-- Assignment --
Find each line below that includes "gérer", then copy it.
══ Input ══
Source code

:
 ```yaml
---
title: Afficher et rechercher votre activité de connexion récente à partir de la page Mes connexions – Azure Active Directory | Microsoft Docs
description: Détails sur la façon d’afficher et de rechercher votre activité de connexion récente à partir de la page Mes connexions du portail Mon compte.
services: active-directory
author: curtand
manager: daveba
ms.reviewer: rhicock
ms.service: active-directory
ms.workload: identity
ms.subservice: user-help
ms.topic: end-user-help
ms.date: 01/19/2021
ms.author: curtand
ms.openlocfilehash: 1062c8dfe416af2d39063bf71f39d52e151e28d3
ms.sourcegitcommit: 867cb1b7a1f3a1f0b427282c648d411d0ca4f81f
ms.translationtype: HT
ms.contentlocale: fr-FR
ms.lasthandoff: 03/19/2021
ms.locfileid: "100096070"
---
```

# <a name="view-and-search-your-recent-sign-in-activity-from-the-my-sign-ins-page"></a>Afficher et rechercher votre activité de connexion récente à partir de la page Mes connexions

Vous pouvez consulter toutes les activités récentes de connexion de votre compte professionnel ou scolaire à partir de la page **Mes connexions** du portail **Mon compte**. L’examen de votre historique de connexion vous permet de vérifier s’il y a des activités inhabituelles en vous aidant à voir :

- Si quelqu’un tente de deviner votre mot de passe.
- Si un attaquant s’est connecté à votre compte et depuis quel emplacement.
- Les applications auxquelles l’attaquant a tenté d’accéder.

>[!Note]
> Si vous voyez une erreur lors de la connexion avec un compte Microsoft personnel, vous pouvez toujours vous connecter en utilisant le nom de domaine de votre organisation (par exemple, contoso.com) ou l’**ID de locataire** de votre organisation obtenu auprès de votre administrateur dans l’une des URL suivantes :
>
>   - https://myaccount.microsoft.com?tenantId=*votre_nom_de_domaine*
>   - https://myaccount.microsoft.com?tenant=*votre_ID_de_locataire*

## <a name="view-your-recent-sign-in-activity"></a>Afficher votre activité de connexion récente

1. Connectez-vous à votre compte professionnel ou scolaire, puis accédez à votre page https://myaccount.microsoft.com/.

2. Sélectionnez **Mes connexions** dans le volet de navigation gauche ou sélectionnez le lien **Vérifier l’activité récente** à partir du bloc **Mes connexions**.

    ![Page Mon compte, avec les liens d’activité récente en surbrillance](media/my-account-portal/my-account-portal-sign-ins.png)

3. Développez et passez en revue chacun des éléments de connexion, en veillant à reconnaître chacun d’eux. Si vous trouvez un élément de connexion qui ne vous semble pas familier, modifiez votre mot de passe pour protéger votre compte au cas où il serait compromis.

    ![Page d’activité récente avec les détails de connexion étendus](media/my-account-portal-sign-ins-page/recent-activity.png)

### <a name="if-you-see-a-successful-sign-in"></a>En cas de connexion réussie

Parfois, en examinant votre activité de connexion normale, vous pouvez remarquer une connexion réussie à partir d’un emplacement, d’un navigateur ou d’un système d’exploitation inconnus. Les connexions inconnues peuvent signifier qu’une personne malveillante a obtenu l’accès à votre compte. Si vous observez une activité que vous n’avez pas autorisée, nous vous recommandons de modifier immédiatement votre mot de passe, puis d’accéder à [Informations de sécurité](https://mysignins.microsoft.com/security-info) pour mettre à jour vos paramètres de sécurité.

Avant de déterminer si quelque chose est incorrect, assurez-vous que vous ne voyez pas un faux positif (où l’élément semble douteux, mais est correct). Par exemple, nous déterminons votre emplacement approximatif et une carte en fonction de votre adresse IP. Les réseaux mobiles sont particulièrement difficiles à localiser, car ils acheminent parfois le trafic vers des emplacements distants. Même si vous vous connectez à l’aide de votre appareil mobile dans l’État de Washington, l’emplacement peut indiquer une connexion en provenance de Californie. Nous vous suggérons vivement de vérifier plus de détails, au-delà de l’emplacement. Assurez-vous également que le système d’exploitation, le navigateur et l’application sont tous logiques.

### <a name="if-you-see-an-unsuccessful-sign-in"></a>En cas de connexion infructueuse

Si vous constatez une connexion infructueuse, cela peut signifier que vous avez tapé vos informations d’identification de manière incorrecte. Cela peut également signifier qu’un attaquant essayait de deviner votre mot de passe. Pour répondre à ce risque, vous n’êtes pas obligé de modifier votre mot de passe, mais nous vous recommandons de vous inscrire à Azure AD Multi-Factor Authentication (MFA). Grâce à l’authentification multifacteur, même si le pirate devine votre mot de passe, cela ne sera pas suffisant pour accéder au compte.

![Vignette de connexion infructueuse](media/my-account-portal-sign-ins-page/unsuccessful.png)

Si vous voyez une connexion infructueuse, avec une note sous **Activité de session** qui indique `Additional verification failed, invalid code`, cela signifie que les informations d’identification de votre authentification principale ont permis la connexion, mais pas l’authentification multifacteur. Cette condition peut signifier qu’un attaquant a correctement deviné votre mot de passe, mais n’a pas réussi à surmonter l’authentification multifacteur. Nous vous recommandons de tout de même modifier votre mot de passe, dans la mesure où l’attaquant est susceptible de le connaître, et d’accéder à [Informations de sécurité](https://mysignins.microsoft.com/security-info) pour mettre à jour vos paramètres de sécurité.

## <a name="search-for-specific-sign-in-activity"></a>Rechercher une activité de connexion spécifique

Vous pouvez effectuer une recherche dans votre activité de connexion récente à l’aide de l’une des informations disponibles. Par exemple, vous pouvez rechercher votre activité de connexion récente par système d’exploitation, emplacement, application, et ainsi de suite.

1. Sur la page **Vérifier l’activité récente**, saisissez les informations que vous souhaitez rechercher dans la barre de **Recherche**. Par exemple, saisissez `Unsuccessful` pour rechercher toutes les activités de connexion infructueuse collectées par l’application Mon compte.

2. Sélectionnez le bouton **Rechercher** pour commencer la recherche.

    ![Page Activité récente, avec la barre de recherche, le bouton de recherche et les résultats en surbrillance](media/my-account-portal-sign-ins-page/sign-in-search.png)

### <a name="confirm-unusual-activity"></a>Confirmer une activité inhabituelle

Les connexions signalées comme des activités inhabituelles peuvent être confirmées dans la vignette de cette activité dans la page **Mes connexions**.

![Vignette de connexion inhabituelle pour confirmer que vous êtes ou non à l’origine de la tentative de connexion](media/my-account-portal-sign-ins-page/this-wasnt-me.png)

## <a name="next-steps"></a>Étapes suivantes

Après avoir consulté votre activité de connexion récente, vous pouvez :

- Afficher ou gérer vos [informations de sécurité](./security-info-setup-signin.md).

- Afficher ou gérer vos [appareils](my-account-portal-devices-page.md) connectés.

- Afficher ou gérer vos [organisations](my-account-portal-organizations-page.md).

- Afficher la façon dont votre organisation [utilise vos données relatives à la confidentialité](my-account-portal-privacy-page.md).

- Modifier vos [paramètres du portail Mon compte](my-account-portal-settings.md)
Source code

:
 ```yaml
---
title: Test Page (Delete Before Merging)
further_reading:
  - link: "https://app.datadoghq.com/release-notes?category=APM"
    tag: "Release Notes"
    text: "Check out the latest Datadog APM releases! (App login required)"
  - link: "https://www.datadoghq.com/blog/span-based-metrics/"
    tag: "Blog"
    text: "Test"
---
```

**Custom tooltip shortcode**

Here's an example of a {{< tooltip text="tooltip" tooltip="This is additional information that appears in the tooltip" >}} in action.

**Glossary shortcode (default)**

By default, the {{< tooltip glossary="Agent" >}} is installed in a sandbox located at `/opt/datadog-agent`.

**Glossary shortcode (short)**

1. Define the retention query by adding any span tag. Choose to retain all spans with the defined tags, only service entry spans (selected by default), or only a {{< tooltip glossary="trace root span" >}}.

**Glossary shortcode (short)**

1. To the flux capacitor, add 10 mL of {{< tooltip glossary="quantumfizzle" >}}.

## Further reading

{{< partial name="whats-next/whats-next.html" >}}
═══
-- Reply to the task --
- Afficher ou gérer vos [informations de sécurité](./security-info-setup-signin.md).
- Afficher ou gérer vos [appareils](my-account-portal-devices-page.md) connectés.
- Afficher ou gérer vos [organisations](my-account-portal-organizations-page.md).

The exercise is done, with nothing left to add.